EXTRACTED MATERIAL START
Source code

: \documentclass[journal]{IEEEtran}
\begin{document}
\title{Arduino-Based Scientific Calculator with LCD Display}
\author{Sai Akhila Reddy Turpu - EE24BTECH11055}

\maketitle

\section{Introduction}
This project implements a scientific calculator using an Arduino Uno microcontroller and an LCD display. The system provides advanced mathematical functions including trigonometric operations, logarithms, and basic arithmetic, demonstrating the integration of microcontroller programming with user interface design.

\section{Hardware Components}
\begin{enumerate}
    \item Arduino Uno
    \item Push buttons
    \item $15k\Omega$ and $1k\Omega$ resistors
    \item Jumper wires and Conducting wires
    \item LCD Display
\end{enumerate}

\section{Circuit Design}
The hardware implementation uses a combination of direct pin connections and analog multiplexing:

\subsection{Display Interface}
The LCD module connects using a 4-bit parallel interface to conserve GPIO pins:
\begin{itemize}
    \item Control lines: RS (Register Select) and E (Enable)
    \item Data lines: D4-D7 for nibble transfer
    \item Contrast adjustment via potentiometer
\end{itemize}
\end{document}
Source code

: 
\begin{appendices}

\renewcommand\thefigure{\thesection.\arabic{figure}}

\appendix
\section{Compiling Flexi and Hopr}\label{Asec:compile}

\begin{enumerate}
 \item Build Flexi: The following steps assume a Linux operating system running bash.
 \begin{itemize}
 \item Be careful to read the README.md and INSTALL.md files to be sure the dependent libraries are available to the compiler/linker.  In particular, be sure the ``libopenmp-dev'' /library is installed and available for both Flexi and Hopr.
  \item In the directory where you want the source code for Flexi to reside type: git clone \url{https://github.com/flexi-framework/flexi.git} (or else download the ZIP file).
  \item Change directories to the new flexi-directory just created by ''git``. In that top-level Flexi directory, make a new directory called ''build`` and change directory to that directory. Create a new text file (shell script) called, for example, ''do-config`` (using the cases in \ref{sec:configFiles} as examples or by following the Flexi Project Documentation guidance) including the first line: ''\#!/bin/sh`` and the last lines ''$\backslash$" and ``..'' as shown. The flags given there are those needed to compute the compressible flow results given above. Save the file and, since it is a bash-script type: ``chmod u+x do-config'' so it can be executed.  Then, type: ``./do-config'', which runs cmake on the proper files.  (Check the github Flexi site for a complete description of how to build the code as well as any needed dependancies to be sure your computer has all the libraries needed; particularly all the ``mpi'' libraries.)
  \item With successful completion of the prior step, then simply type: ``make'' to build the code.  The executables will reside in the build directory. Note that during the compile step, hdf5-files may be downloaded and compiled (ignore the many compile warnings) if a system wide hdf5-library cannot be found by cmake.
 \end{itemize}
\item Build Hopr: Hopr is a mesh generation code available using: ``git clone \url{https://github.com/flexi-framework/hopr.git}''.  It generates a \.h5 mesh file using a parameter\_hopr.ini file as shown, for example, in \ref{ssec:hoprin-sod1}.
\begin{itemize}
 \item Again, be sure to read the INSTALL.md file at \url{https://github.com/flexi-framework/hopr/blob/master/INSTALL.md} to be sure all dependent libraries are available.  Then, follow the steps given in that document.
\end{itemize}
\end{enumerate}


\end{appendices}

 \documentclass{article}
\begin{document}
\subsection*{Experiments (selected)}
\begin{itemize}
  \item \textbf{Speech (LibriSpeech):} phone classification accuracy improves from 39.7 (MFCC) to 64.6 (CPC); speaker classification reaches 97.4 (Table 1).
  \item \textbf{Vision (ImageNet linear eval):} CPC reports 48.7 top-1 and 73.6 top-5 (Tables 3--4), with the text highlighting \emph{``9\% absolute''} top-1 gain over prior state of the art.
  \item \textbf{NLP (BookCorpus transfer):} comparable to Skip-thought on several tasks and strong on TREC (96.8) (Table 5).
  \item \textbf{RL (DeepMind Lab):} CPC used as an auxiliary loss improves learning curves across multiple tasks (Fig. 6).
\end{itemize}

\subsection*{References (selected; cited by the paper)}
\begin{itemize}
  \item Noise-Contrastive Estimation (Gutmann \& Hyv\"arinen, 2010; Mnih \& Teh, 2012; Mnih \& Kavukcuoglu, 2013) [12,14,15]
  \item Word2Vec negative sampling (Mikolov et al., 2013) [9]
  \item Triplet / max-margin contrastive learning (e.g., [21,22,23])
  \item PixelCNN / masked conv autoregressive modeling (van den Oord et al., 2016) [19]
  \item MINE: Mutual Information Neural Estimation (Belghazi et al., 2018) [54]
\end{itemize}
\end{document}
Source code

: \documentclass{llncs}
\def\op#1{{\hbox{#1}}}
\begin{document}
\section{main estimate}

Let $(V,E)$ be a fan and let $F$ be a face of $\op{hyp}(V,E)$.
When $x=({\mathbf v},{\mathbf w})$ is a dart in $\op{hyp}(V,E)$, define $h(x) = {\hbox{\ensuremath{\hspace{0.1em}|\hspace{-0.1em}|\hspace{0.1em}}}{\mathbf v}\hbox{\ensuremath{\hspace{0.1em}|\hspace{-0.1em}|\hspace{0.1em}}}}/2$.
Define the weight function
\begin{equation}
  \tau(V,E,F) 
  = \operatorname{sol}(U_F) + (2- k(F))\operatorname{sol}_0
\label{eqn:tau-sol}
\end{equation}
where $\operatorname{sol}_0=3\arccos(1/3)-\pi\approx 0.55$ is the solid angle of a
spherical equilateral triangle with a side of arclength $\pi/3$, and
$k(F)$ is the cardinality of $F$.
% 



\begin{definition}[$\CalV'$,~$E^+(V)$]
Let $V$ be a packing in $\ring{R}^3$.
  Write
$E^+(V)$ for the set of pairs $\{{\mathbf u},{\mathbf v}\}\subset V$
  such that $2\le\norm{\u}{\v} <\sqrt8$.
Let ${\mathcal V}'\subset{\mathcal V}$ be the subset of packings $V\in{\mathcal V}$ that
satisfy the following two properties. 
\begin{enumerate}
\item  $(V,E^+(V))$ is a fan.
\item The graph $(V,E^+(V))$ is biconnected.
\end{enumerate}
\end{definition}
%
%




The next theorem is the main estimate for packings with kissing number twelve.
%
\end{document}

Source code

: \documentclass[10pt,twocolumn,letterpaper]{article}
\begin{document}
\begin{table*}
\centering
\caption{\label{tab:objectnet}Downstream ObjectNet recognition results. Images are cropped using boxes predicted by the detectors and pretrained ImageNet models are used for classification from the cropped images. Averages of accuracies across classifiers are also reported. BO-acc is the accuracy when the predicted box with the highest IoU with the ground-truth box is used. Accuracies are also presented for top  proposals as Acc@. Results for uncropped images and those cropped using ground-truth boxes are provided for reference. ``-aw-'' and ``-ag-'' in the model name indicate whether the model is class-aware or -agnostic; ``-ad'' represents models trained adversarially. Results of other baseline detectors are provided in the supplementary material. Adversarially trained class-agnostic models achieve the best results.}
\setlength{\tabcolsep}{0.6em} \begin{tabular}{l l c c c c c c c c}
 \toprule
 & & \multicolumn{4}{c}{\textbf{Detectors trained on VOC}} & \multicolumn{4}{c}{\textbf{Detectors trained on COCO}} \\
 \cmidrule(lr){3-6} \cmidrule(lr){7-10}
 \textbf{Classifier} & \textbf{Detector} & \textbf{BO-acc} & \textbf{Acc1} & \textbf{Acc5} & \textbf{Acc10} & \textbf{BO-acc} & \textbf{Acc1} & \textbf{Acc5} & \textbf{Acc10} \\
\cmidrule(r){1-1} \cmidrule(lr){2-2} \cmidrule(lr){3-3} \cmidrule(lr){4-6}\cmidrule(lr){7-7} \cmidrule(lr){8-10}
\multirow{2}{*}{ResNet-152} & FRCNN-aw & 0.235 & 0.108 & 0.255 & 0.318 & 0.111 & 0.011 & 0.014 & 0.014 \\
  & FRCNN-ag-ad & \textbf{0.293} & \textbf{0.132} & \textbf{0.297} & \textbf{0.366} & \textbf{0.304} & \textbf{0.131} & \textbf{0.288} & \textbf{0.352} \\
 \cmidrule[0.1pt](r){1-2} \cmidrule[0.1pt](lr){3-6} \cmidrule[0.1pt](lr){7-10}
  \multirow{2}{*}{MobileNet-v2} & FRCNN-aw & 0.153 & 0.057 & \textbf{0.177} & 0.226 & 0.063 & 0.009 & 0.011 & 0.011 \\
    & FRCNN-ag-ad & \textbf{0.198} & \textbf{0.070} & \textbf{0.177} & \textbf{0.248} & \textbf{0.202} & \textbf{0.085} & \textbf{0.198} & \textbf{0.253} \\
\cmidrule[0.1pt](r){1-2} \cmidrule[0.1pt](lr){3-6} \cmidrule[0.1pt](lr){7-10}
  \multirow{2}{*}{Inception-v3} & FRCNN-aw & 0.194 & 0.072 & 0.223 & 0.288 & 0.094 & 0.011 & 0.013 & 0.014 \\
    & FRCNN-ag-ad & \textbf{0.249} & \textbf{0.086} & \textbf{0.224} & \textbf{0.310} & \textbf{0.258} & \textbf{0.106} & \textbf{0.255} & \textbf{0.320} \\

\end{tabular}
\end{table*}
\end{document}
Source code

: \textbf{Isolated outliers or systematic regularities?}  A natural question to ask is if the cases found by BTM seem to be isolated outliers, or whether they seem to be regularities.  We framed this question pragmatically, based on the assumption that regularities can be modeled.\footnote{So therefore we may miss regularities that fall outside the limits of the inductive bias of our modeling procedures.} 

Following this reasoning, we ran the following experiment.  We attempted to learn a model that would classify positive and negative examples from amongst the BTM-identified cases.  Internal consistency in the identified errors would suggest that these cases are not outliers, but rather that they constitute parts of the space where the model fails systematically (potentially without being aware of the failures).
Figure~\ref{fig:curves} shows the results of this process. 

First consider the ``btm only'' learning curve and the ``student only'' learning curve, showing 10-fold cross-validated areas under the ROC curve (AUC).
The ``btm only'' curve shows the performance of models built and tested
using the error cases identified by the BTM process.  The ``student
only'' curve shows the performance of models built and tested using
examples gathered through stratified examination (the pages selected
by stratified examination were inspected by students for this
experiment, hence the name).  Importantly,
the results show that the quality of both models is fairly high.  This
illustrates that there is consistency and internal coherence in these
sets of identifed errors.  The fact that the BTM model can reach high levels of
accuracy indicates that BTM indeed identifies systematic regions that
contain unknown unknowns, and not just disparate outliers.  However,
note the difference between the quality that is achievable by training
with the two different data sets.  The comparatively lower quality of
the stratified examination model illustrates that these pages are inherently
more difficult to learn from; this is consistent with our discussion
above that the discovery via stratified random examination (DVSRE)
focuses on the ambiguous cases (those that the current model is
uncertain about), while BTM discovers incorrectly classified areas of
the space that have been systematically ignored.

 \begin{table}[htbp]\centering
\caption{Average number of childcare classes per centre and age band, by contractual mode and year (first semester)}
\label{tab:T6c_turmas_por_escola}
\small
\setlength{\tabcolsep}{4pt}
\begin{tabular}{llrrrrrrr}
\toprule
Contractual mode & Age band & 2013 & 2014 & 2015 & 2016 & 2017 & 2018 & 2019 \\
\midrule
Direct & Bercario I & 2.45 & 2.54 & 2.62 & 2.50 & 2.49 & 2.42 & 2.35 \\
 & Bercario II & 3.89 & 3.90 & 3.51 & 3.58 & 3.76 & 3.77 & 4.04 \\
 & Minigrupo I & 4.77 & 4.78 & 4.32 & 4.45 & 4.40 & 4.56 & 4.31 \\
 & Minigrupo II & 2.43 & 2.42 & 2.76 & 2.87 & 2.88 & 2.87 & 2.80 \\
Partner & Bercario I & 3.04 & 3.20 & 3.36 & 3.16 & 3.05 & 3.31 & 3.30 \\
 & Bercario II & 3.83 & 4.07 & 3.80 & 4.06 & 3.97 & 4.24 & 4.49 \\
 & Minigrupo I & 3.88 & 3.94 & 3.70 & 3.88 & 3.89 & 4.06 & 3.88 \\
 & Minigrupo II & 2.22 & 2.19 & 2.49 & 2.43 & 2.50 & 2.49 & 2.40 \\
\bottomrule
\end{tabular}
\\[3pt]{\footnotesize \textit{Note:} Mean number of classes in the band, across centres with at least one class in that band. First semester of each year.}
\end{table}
EXTRACTED MATERIAL END
Give only the lines from the one holding "Contractual mode &" through the one holding "3.77 & 4.04 \\", each restated exactly as it appears above.

Contractual mode & Age band & 2013 & 2014 & 2015 & 2016 & 2017 & 2018 & 2019 \\
\midrule
Direct & Bercario I & 2.45 & 2.54 & 2.62 & 2.50 & 2.49 & 2.42 & 2.35 \\
 & Bercario II & 3.89 & 3.90 & 3.51 & 3.58 & 3.76 & 3.77 & 4.04 \\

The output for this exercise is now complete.